André, tendo constituído advogado particular, ajuizou, em face
de Bernardo e de Carlos, ação de cobrança de uma obrigação
derivada de contrato que havia celebrado com ambos.
Instaurado o processo eletrônico e promovido o juízo positivo de
admissibilidade da demanda, ambos os réus foram validamente
citados, tendo Bernardo apresentado peça contestatória por
meio do órgão da Defensoria Pública. Carlos, por sua vez,
constituiu advogado particular, havendo também ofertado peça
de bloqueio.
Concluída a fase da instrução probatória, o juiz da causa proferiu
sentença em que acolhia o pedido formulado na petição inicial,
condenando ambos os réus a pagar o débito ali apontado.

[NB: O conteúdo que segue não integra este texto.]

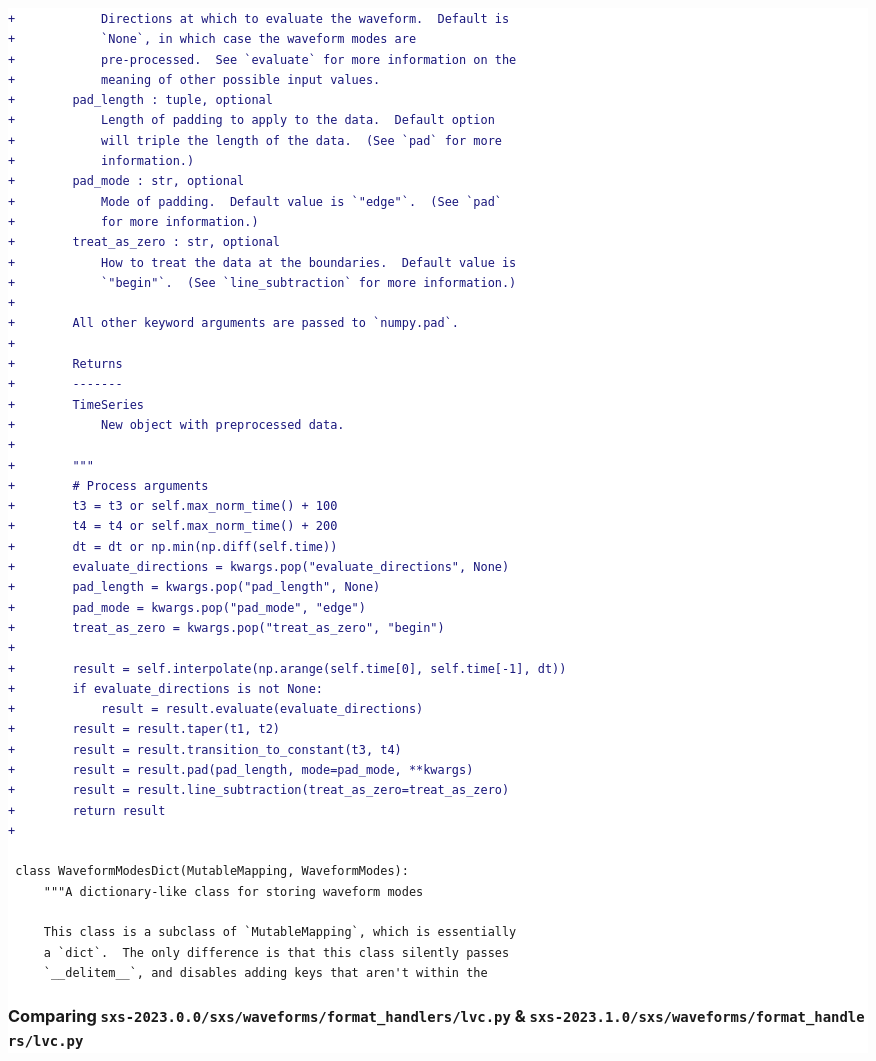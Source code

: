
 ```diff
+            Directions at which to evaluate the waveform.  Default is
+            `None`, in which case the waveform modes are
+            pre-processed.  See `evaluate` for more information on the
+            meaning of other possible input values.
+        pad_length : tuple, optional
+            Length of padding to apply to the data.  Default option
+            will triple the length of the data.  (See `pad` for more
+            information.)
+        pad_mode : str, optional
+            Mode of padding.  Default value is `"edge"`.  (See `pad`
+            for more information.)
+        treat_as_zero : str, optional
+            How to treat the data at the boundaries.  Default value is
+            `"begin"`.  (See `line_subtraction` for more information.)
+        
+        All other keyword arguments are passed to `numpy.pad`.
+
+        Returns
+        -------
+        TimeSeries
+            New object with preprocessed data.
+
+        """
+        # Process arguments
+        t3 = t3 or self.max_norm_time() + 100
+        t4 = t4 or self.max_norm_time() + 200
+        dt = dt or np.min(np.diff(self.time))
+        evaluate_directions = kwargs.pop("evaluate_directions", None)
+        pad_length = kwargs.pop("pad_length", None)
+        pad_mode = kwargs.pop("pad_mode", "edge")
+        treat_as_zero = kwargs.pop("treat_as_zero", "begin")
+
+        result = self.interpolate(np.arange(self.time[0], self.time[-1], dt))
+        if evaluate_directions is not None:
+            result = result.evaluate(evaluate_directions)
+        result = result.taper(t1, t2)
+        result = result.transition_to_constant(t3, t4)
+        result = result.pad(pad_length, mode=pad_mode, **kwargs)
+        result = result.line_subtraction(treat_as_zero=treat_as_zero)
+        return result
+
 
 class WaveformModesDict(MutableMapping, WaveformModes):
     """A dictionary-like class for storing waveform modes
 
     This class is a subclass of `MutableMapping`, which is essentially
     a `dict`.  The only difference is that this class silently passes
     `__delitem__`, and disables adding keys that aren't within the
```

### Comparing `sxs-2023.0.0/sxs/waveforms/format_handlers/lvc.py` & `sxs-2023.1.0/sxs/waveforms/format_handlers/lvc.py`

Vinte dias úteis depois da intimação pessoal do defensor público,
Bernardo interpôs recurso de apelação, perseguindo a reforma
integral da sentença, com a consequente rejeição do pedido de
cobrança.
Na sequência, André foi intimado a ofertar contrarrazões ao
apelo de Bernardo, o que fez quinze dias úteis depois do ato
intimatório. E, na mesma data, protocolizou André recurso de
apelação, na modalidade adesiva, em que pugnou pela reforma
parcial da sentença, tão somente para que se modificasse o
capítulo do julgado referente aos ônus da sucumbência, que, em
sua ótica, padecia de equívoco.
Quanto a Carlos, este, por meio de seu advogado, manejou
recurso de apelação vinte e dois dias úteis depois de sua
intimação do teor da sentença. Requereu ele, em suas razões
recursais, a reforma integral do julgado, com a declaração de
improcedência do pedido de cobrança.